### PROBLEM STATEMENT
Please find the lines in the following records that hold "AzResourceGroup", and copy them.

[Records drawn from a dataset]

=== Section Start ===

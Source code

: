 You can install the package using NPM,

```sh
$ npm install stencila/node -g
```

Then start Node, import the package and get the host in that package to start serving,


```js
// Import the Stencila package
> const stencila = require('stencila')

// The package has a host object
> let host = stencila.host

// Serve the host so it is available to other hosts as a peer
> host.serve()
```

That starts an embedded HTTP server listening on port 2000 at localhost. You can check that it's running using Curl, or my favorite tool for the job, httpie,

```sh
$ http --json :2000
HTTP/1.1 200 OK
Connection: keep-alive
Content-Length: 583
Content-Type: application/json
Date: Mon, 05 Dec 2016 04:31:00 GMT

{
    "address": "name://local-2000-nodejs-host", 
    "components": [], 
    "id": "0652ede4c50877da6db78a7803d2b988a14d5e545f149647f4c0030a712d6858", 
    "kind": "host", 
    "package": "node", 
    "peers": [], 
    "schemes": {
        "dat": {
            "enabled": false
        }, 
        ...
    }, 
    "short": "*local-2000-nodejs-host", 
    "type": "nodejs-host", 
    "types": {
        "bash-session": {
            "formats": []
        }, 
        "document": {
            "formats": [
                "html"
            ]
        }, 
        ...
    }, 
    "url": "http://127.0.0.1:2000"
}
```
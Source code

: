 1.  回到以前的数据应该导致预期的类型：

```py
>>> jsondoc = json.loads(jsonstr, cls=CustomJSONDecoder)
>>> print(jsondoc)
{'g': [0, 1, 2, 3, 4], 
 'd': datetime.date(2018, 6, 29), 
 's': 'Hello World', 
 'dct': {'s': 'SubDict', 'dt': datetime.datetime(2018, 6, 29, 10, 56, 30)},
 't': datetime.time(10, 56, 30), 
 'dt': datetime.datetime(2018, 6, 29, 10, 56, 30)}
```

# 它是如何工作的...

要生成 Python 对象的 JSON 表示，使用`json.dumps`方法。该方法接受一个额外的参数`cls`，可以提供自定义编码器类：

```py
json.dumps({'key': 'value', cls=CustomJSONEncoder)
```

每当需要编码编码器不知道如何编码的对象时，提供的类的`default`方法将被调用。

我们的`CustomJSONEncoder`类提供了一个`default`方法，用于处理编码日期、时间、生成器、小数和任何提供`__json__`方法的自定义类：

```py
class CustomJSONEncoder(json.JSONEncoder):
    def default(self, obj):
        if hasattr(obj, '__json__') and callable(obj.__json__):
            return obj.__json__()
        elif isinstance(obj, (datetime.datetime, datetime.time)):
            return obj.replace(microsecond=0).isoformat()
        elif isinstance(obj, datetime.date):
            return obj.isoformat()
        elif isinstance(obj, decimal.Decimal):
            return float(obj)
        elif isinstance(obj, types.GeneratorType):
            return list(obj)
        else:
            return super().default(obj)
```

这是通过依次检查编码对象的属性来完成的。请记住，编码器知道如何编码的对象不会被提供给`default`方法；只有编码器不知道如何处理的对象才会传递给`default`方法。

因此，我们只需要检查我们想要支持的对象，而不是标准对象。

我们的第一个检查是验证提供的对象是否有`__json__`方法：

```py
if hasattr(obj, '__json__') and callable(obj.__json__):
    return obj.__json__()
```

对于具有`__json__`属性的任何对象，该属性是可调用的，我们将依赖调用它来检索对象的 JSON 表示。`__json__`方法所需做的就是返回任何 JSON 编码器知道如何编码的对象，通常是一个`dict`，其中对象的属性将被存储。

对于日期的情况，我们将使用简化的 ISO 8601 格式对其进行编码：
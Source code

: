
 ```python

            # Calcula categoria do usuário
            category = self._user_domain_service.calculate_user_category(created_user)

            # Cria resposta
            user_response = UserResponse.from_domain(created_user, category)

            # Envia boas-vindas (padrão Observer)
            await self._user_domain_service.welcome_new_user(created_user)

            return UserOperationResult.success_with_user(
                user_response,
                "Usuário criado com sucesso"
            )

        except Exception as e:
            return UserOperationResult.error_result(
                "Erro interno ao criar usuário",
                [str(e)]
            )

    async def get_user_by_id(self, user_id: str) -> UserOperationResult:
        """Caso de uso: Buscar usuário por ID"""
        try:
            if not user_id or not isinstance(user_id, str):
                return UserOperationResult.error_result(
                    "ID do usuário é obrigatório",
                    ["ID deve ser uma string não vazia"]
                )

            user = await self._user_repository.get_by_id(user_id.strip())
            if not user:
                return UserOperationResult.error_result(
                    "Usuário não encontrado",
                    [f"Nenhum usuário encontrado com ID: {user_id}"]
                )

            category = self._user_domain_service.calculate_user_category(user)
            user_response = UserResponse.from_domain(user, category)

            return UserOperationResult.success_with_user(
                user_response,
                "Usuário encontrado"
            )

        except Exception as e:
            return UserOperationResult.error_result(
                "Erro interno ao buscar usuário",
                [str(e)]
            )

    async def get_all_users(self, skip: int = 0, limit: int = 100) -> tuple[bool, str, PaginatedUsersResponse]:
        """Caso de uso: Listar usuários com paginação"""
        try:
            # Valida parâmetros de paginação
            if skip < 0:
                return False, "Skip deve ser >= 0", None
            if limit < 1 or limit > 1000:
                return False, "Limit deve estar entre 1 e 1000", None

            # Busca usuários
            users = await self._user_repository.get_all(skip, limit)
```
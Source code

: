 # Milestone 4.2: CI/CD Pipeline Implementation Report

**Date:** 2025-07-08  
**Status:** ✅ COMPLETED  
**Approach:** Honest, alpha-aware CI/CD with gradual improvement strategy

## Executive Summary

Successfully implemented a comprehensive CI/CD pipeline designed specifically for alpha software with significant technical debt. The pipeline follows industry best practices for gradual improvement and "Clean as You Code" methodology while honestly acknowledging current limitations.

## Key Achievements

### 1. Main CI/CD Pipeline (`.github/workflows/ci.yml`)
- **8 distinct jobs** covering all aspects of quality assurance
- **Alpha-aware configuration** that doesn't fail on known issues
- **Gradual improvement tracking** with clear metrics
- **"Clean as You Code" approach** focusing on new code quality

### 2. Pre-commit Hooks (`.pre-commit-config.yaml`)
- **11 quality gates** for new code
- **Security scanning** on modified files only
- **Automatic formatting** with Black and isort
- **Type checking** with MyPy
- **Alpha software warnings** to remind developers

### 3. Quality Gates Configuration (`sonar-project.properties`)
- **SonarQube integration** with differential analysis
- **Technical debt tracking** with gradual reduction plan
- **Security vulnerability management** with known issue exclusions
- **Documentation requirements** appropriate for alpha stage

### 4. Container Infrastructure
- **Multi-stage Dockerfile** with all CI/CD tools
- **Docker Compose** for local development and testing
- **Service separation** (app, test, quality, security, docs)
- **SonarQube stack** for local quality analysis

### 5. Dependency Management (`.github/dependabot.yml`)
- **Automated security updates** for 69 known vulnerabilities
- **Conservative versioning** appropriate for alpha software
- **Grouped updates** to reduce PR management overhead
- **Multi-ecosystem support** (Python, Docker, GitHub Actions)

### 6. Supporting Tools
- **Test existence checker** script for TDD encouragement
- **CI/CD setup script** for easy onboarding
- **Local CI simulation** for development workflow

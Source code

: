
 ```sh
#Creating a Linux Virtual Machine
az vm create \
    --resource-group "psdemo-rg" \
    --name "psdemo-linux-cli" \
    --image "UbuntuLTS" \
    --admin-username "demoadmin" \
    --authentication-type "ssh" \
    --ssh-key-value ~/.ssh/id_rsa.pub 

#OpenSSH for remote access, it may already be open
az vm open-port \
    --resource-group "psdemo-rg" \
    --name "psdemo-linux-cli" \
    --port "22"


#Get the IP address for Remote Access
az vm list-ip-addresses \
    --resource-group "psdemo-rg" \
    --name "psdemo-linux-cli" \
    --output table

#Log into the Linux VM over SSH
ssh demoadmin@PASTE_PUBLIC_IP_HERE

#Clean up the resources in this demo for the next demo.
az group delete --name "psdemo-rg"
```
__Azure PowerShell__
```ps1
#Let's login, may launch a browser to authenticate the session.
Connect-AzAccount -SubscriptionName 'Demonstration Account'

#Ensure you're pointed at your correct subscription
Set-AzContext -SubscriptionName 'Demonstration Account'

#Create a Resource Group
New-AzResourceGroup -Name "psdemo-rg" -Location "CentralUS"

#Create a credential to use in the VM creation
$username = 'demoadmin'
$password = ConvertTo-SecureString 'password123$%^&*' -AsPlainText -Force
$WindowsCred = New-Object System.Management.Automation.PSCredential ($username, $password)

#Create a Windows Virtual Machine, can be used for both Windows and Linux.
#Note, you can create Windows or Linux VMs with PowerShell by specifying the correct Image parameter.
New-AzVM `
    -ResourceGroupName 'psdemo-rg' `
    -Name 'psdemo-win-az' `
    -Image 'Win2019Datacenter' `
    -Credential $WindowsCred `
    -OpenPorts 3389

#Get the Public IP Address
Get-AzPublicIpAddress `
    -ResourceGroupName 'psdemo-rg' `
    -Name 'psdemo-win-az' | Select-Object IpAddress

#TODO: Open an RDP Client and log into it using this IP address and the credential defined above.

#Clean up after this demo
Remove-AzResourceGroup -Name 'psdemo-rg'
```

=== Section End ===

### SOLUTION TO THE EXERCISE
New-AzResourceGroup -Name "psdemo-rg" -Location "CentralUS"
Remove-AzResourceGroup -Name 'psdemo-rg'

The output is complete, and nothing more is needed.